I knew I was still at least 10 kms from Siena, even though it had been in view for the past hour of walking. (A city set on a hill, and all that.) I took a picture of the address so I could send a postcard, and intended to simply go on my way, but then I heard someone moving around next door.
Since I was touched by the thoughtfulness shown in this ‎most generous stopping point, I headed next door to express my appreciation to Marcelo. We chatted for a bit, and I wound up having a coffee and signing the logbook. (I noticed when I did that I am now only four days behind the mother and daughter from Germany I had met in Santhià a month ago. Perhaps I’ll see them again!)
Marcelo had set up this place of rest and restoration for pilgrims four years ago, as a private endeavour. I didn’t ask him why, I just thanked him for doing so. He told me that this year he’s had twice as many people stop compared to last year.
After shaking his hand and thanking him again, I strapped my headlamp to my hat and continued on my way. Even after sunset, there’s a very long twilight, and I didn’t turn it on until I finally reached a major road an hour later. ‎ Even then, it was not to help me find my way. It was to help oncoming traffic see me. A blinking light and hi-vis reflective surfaces (front, back, and both sides) gets me lots of room on the road at night – more so than during the day. I really do enjoy walking after dark!

That being said, I knew that by the time I finally arrived in the city centre, the parish accommodations would be closed. (I did get a late start.) I had tried calling them yesterday and again earlier in the day today, but nobody answered. (Quelle surprise!)‎ I walked through the suburbs of Siena, pausing at a McDonald’s to use their restroom and try calling some of the hotels listed in my guidebook. I also discovered that in Italy, there are mini-panzerottis on the menu. At €2 for three, they were horribly overpriced, but very delicious.
The very first hotel listed in my guidebook (after the “closed for renovations” youth hostel and the non-responsive parochial house) was Hotel Alma Domus.
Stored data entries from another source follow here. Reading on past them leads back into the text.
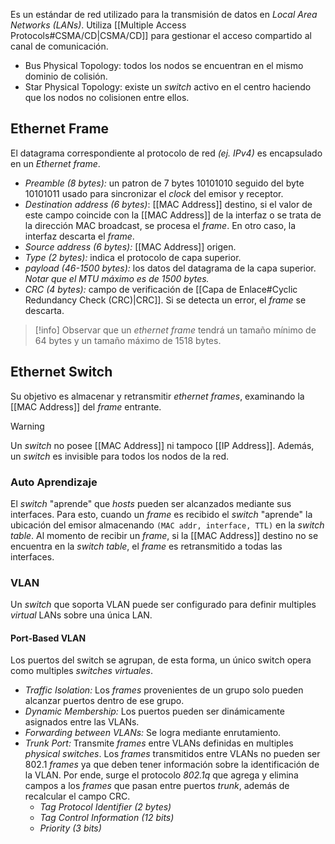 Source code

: Es un estándar de red utilizado para la transmisión de datos en *Local Area Networks (LANs)*. Utiliza [[Multiple Access Protocols#CSMA/CD|CSMA/CD]] para gestionar el acceso compartido al canal de comunicación.

- Bus Physical Topology: todos los nodos se encuentran en el mismo dominio de colisión.
- Star Physical Topology: existe un *switch* activo en el centro haciendo que los nodos no colisionen entre ellos.

## Ethernet Frame
El datagrama correspondiente al protocolo de red *(ej. IPv4)* es encapsulado en un *Ethernet frame*.

- *Preamble (8 bytes):* un patron de 7 bytes 10101010 seguido del byte 10101011 usado para sincronizar el *clock* del emisor y receptor.
- *Destination address (6 bytes)*: [[MAC Address]] destino, si el valor de este campo coincide con la [[MAC Address]] de la interfaz o se trata de la dirección MAC broadcast, se procesa el *frame*. En otro caso, la interfaz descarta el *frame*.
- *Source address (6 bytes):* [[MAC Address]] origen.
- *Type (2 bytes):* indica el protocolo de capa superior.
- *payload (46-1500 bytes):* los datos del datagrama de la capa superior. *Notar que el MTU máximo es de 1500 bytes.*
- *CRC (4 bytes):* campo de verificación de [[Capa de Enlace#Cyclic Redundancy Check (CRC)|CRC]]. Si se detecta un error, el *frame* se descarta.

>[!info] 
>Observar que un *ethernet frame* tendrá un tamaño mínimo de 64 bytes y un tamaño máximo de 1518 bytes.

## Ethernet Switch
Su objetivo es almacenar y retransmitir *ethernet frames*, examinando la [[MAC Address]] del *frame* entrante.

>[!warning] 
>Un *switch* no posee [[MAC Address]] ni tampoco [[IP Address]]. Además, un *switch* es invisible para todos los nodos de la red.

### Auto Aprendizaje
El *switch* "aprende" que *hosts* pueden ser alcanzados mediante sus interfaces. Para esto, cuando un *frame* es recibido el *switch* "aprende" la ubicación del emisor almacenando $\texttt{(MAC addr, interface, TTL)}$ en la *switch table*.
Al momento de recibir un *frame*, si la [[MAC Address]] destino no se encuentra en la *switch table*, el *frame* es retransmitido a todas las interfaces.

### VLAN
Un *switch* que soporta VLAN puede ser configurado para definir multiples *virtual* LANs sobre una única LAN.

#### Port-Based VLAN
Los puertos del switch se agrupan, de esta forma, un único switch opera como multiples *switches virtuales*.

- *Traffic Isolation:* Los *frames* provenientes de un grupo solo pueden alcanzar puertos dentro de ese grupo.
- *Dynamic Membership:* Los puertos pueden ser dinámicamente asignados entre las VLANs.
- *Forwarding between VLANs:* Se logra mediante enrutamiento.
- *Trunk Port:* Transmite *frames* entre VLANs definidas en multiples *physical switches*. Los *frames* transmitidos entre VLANs no pueden ser 802.1 *frames* ya que deben tener información sobre la identificación de la VLAN. Por ende, surge el protocolo *802.1q* que agrega y elimina campos a los *frames* que pasan entre puertos *trunk*, además de recalcular el campo CRC.
	- *Tag Protocol Identifier (2 bytes)*
	- *Tag Control Information (12 bits)*
	- *Priority (3 bits)*
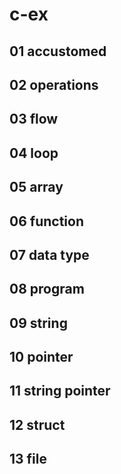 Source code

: # c-ex

## 01 accustomed

## 02 operations

## 03 flow

## 04 loop

## 05 array

## 06 function

## 07 data type

## 08 program

## 09 string

## 10 pointer

## 11 string pointer

## 12 struct

## 13 file

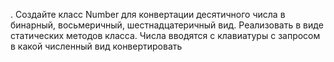 . Создайте класс Number для конвертации десятичного числа в бинарный, 
восьмеричный, шестнадцатеричный вид. Реализовать в виде статических методов класса. Числа 
вводятся с клавиатуры с запросом в какой численный вид конвертировать
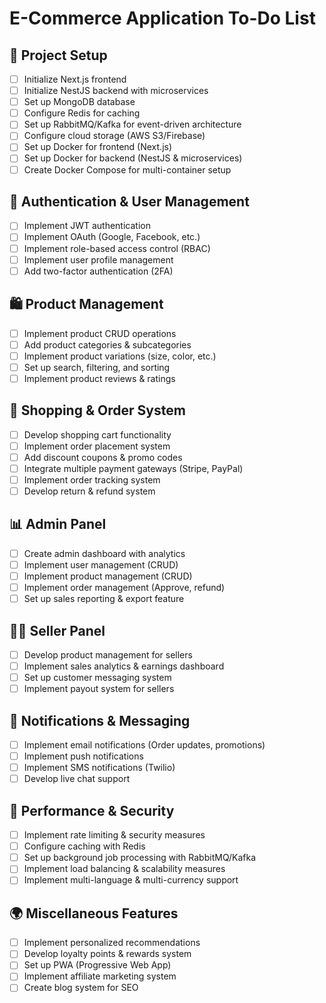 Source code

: # E-Commerce Application To-Do List

## 📌 Project Setup

- [ ] Initialize Next.js frontend
- [ ] Initialize NestJS backend with microservices
- [ ] Set up MongoDB database
- [ ] Configure Redis for caching
- [ ] Set up RabbitMQ/Kafka for event-driven architecture
- [ ] Configure cloud storage (AWS S3/Firebase)
- [ ] Set up Docker for frontend (Next.js)
- [ ] Set up Docker for backend (NestJS & microservices)
- [ ] Create Docker Compose for multi-container setup

## 🔐 Authentication & User Management

- [ ] Implement JWT authentication
- [ ] Implement OAuth (Google, Facebook, etc.)
- [ ] Implement role-based access control (RBAC)
- [ ] Implement user profile management
- [ ] Add two-factor authentication (2FA)

## 🛍️ Product Management

- [ ] Implement product CRUD operations
- [ ] Add product categories & subcategories
- [ ] Implement product variations (size, color, etc.)
- [ ] Set up search, filtering, and sorting
- [ ] Implement product reviews & ratings

## 🛒 Shopping & Order System

- [ ] Develop shopping cart functionality
- [ ] Implement order placement system
- [ ] Add discount coupons & promo codes
- [ ] Integrate multiple payment gateways (Stripe, PayPal)
- [ ] Implement order tracking system
- [ ] Develop return & refund system

## 📊 Admin Panel

- [ ] Create admin dashboard with analytics
- [ ] Implement user management (CRUD)
- [ ] Implement product management (CRUD)
- [ ] Implement order management (Approve, refund)
- [ ] Set up sales reporting & export feature

## 👨‍💼 Seller Panel

- [ ] Develop product management for sellers
- [ ] Implement sales analytics & earnings dashboard
- [ ] Set up customer messaging system
- [ ] Implement payout system for sellers

## 🔔 Notifications & Messaging

- [ ] Implement email notifications (Order updates, promotions)
- [ ] Implement push notifications
- [ ] Implement SMS notifications (Twilio)
- [ ] Develop live chat support

## 🚀 Performance & Security

- [ ] Implement rate limiting & security measures
- [ ] Configure caching with Redis
- [ ] Set up background job processing with RabbitMQ/Kafka
- [ ] Implement load balancing & scalability measures
- [ ] Implement multi-language & multi-currency support

## 🌍 Miscellaneous Features

- [ ] Implement personalized recommendations
- [ ] Develop loyalty points & rewards system
- [ ] Set up PWA (Progressive Web App)
- [ ] Implement affiliate marketing system
- [ ] Create blog system for SEO
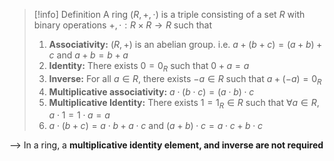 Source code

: >[!info] Definition
>A ring $(R,+,\cdot)$ is a triple consisting of a set $R$ with binary operations $+,\cdot: R \times R \to R$  such that
>1. **Associativity:**   $(R, +)$ is an abelian group. i.e. $a + (b + c) = (a + b) + c$   and   $a + b = b + a$ 
>2.  **Identity:**  There exists $0 = 0_R$ such that $0 + a = a$
>3. **Inverse:**  For all $a \in R$, there exists $-a\in R$  such that  $a + (-a) = 0_R$ 
>4. **Multiplicative associativity:**   $a \cdot (b \cdot c) = (a \cdot b) \cdot c$ 
>5. **Multiplicative Identity:**   There exists $1 = 1_{R}\in R$  such that $\forall a \in R$,   $a\cdot 1 = 1 \cdot a = a$
>6.   $a\cdot(b+c) = a\cdot b + a\cdot c$    and   $(a+b) \cdot c  = a \cdot c + b \cdot c$ 

--> In a ring, a **multiplicative identity element, and inverse are not required**

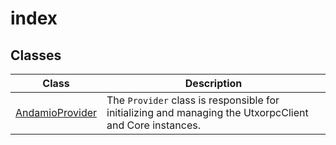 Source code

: # index

## Classes

| Class | Description |
| ------ | ------ |
| [AndamioProvider](classes/AndamioProvider.md) | The `Provider` class is responsible for initializing and managing the UtxorpcClient and Core instances. |
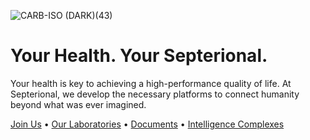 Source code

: ![CARB-ISO (DARK)(43)](https://github.com/user-attachments/assets/33b5b945-3b63-4a85-9b39-9e1356bc392c)


# Your Health. Your Septerional.

Your health is key to achieving a high-performance quality of life. At Septerional, we develop the necessary platforms to connect humanity beyond what was ever imagined.

[Join Us](https://septerional.com/joinus) • [Our Laboratories](https://septerional.com/labs) • [Documents](https://septerional.com/docs) • [Intelligence Complexes](https://septerional.com/complex)
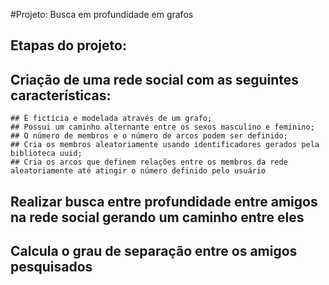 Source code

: #Projeto: Busca em profundidade em grafos

## Etapas do projeto:

## Criação de uma rede social com as seguintes características:
    ## É fictícia e modelada através de um grafo;
    ## Possui um caminho alternante entre os sexos masculino e feminino;
    ## O número de membros e o número de arcos podem ser definido;
    ## Cria os membros aleatoriamente usando identificadores gerados pela biblioteca uuid;
    ## Cria os arcos que definem relações entre os membros da rede aleatoriamente até atingir o número definido pelo usuário

## Realizar busca entre profundidade entre amigos na rede social gerando um caminho entre eles

## Calcula o grau de separação entre os amigos pesquisados

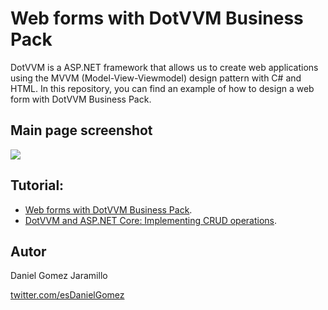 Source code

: # Web forms with DotVVM Business Pack

DotVVM is a ASP.NET framework that allows us to create web applications using the MVVM (Model-View-Viewmodel) design pattern with C# and HTML. In this repository, you can find an example of how to design a web form with DotVVM Business Pack.

## Main page screenshot 

![](https://res.cloudinary.com/practicaldev/image/fetch/s--8cUZAXo7--/c_limit%2Cf_auto%2Cfl_progressive%2Cq_auto%2Cw_880/https://dev-to-uploads.s3.amazonaws.com/i/yhlatwfd4z2tx4lsvcjz.png)

## Tutorial:

- [Web forms with DotVVM Business Pack](https://dev.to/dotvvm/web-forms-with-dotvvm-business-pack-gl1).
- [DotVVM and ASP.NET Core: Implementing CRUD operations](https://dev.to/esdanielgomez/dotvvm-and-asp-net-core-implementing-crud-operations-l2e).

## Autor

Daniel Gomez Jaramillo

[twitter.com/esDanielGomez](https://twitter.com/esDanielGomez)
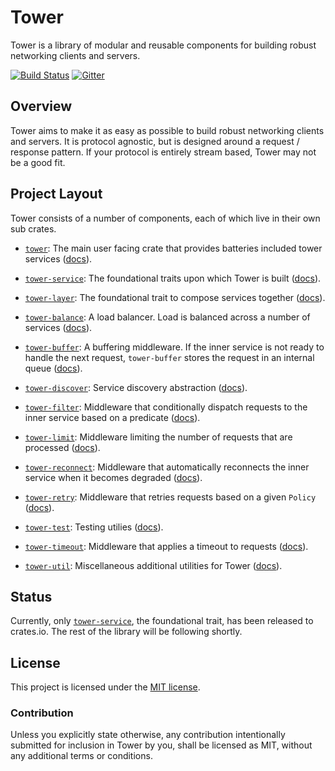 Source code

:# Tower

Tower is a library of modular and reusable components for building robust
networking clients and servers.

[![Build Status][azure-badge]][azure-url]
[![Gitter][gitter-badge]][gitter-url]

[azure-badge]: https://dev.azure.com/tower-rs/Tower/_apis/build/status/tower-rs.tower?branchName=master
[azure-url]: https://dev.azure.com/tower-rs/Tower/_build/latest?definitionId=1&branchName=master
[gitter-badge]: https://badges.gitter.im/tower-rs/tower.svg
[gitter-url]: https://gitter.im/tower-rs/tower

## Overview

Tower aims to make it as easy as possible to build robust networking clients and
servers. It is protocol agnostic, but is designed around a request / response
pattern. If your protocol is entirely stream based, Tower may not be a good fit.

## Project Layout

Tower consists of a number of components, each of which live in their own sub
crates.

* [`tower`]: The main user facing crate that provides batteries included tower services ([docs][t-docs]).

* [`tower-service`]: The foundational traits upon which Tower is built
  ([docs][ts-docs]).

* [`tower-layer`]: The foundational trait to compose services together
  ([docs][tl-docs]).

* [`tower-balance`]: A load balancer. Load is balanced across a number of
  services ([docs][tb-docs]).

* [`tower-buffer`]: A buffering middleware. If the inner service is not ready to
  handle the next request, `tower-buffer` stores the request in an internal
  queue ([docs][tbuf-docs]).

* [`tower-discover`]: Service discovery abstraction ([docs][td-docs]).

* [`tower-filter`]: Middleware that conditionally dispatch requests to the inner
  service based on a predicate ([docs][tf-docs]).

* [`tower-limit`]: Middleware limiting the number of requests that are
  processed ([docs][tlim-docs]).

* [`tower-reconnect`]: Middleware that automatically reconnects the inner
  service when it becomes degraded ([docs][tre-docs]).

* [`tower-retry`]: Middleware that retries requests based on a given `Policy`
  ([docs][tretry-docs]).

* [`tower-test`]: Testing utilies ([docs][ttst-docs]).

* [`tower-timeout`]: Middleware that applies a timeout to requests
  ([docs][tt-docs]).

* [`tower-util`]: Miscellaneous additional utilities for Tower
  ([docs][tu-docs]).

## Status

Currently, only [`tower-service`], the foundational trait, has been released to
crates.io. The rest of the library will be following shortly.

## License

This project is licensed under the [MIT license](LICENSE).

### Contribution

Unless you explicitly state otherwise, any contribution intentionally submitted
for inclusion in Tower by you, shall be licensed as MIT, without any additional
terms or conditions.

[`tower`]: tower
[t-docs]: https://docs.rs/tower/
[`tower-service`]: tower-service
[ts-docs]: https://docs.rs/tower-service/
[`tower-layer`]: tower-layer
[tl-docs]: https://docs.rs/tower-layer/
[`tower-balance`]: tower-balance
[tb-docs]: https://docs.rs/tower-balance/
[`tower-buffer`]: tower-buffer
[tbuf-docs]: https://docs.rs/tower-buffer/
[`tower-discover`]: tower-discover
[td-docs]: https://docs.rs/tower-discover/
[`tower-filter`]: tower-filter
[tf-docs]: https://docs.rs/tower-filter/
[`tower-limit`]: tower-limit
[tlim-docs]: https://docs.rs/tower-limit/
[`tower-reconnect`]: tower-reconnect
[tre-docs]: https://docs.rs/tower-reconnect/
[`tower-retry`]: tower-retry
[tretry-docs]: https://docs.rs/tower-retry/
[`tower-timeout`]: tower-timeout
[tt-docs]: https://docs.rs/tower-timeout/
[`tower-test`]: tower-test
[ttst-docs]: https://docs.rs/tower-test/
[`tower-util`]: tower-util
[tu-docs]: https://docs.rs/tower-util/
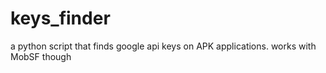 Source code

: # keys_finder
a python script that finds google api keys on APK applications. 
works with MobSF though
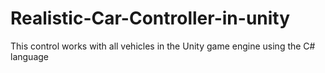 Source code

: # Realistic-Car-Controller-in-unity
This control works with all vehicles in the Unity game engine using the C# language
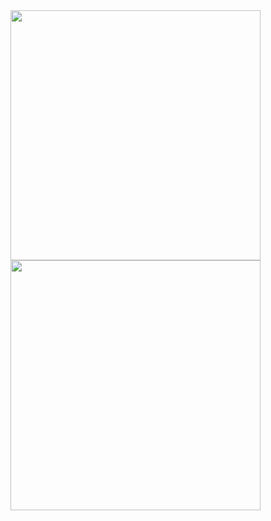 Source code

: <!--
**Winterpuma/Winterpuma** is a ✨ _special_ ✨ repository because its `README.md` (this file) appears on your GitHub profile.
-->

<center>
      <div>
                  <td><img width="400px" align="left" src="https://github-readme-stats.vercel.app/api?username=winterpuma&theme=dark&show_icons=true&hide_border=true&count_private=true&layout=compact" /> </td>
                  <td><img width="400px" align="left" src="https://github-readme-stats.vercel.app/api/top-langs/?username=winterpuma&theme=dark&hide=html&layout=compact" /> </td>
      </div>
</center>
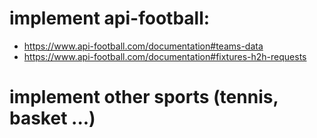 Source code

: # implement api-football:
- https://www.api-football.com/documentation#teams-data
- https://www.api-football.com/documentation#fixtures-h2h-requests

# implement other sports (tennis, basket ...)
(http://www.hotelalmadomus.it/inglese/index.php) As always, I attempted to communicate in Italian, and it was only when the clerk tried telling me of the additional €1.50 city room tax that I failed to understand. He graciously switched to English, and I told him I’d be arriving in about an hour.

The long walk through the interminable suburbs was rather frustrating, since I’d had the city in my sights for several hours. Finally I reached the official city limits and faced another 2 km walk into the heart of the mediaeval walled city.

It was worth it. Not only is my economy room sufficient, but the view out my window (see above) is incredible! At this point, it would be very easy for me to be jaded about (ho-hum) yet another quaint mediaeval town. I mean, c’mon – I’ve been in cities which have been continously inhabited for the past 8000 years. (Damascus and Aleppo, if you’re curious.)  But what I saw of old Siena on my way to the hotel has convinced me it’s worth spending at least a few hours exploring in the morning. I can leave my backpack at the hotel after I check out in the morning, and tomorrow’s destination is only 27 kms away. Yes, that means arriving after dark if I get under way at noon, but I think it’s worth it to see Siena in the sunshine.

And so, to bed. It’s almost 1:30 in the morning (these updates do take a long time to compose!) and the complimentary  breakfast is only served from 7:30 to 9:00. A few hours of sightseeing, and then it’s back on the road.